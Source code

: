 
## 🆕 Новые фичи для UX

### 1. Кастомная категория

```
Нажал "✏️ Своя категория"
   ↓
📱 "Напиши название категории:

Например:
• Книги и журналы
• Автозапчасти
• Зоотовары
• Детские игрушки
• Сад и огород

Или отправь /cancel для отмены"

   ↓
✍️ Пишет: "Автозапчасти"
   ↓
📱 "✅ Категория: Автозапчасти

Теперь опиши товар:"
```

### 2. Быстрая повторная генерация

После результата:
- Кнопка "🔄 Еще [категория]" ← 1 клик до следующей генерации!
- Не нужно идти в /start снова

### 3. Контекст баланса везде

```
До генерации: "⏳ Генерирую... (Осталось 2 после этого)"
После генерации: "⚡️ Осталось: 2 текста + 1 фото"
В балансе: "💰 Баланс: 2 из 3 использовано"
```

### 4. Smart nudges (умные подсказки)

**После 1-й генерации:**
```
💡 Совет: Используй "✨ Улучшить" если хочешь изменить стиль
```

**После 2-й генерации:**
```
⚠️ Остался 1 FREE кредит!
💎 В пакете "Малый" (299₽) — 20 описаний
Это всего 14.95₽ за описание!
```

::::::::::

EXERCISE DETAILS:
From the first line to the last, set down every record exactly as written above.

WRITTEN ANSWER:
Source code

: 
## 🆕 Новые фичи для UX

### 1. Кастомная категория

```
Нажал "✏️ Своя категория"
   ↓
📱 "Напиши название категории:

Например:
• Книги и журналы
• Автозапчасти
• Зоотовары
• Детские игрушки
• Сад и огород

Или отправь /cancel для отмены"

   ↓
✍️ Пишет: "Автозапчасти"
   ↓
📱 "✅ Категория: Автозапчасти

Теперь опиши товар:"
```

### 2. Быстрая повторная генерация

После результата:
- Кнопка "🔄 Еще [категория]" ← 1 клик до следующей генерации!
- Не нужно идти в /start снова

### 3. Контекст баланса везде

```
До генерации: "⏳ Генерирую... (Осталось 2 после этого)"
После генерации: "⚡️ Осталось: 2 текста + 1 фото"
В балансе: "💰 Баланс: 2 из 3 использовано"
```

### 4. Smart nudges (умные подсказки)

**После 1-й генерации:**
```
💡 Совет: Используй "✨ Улучшить" если хочешь изменить стиль
```

**После 2-й генерации:**
```
⚠️ Остался 1 FREE кредит!
💎 В пакете "Малый" (299₽) — 20 описаний
Это всего 14.95₽ за описание!
```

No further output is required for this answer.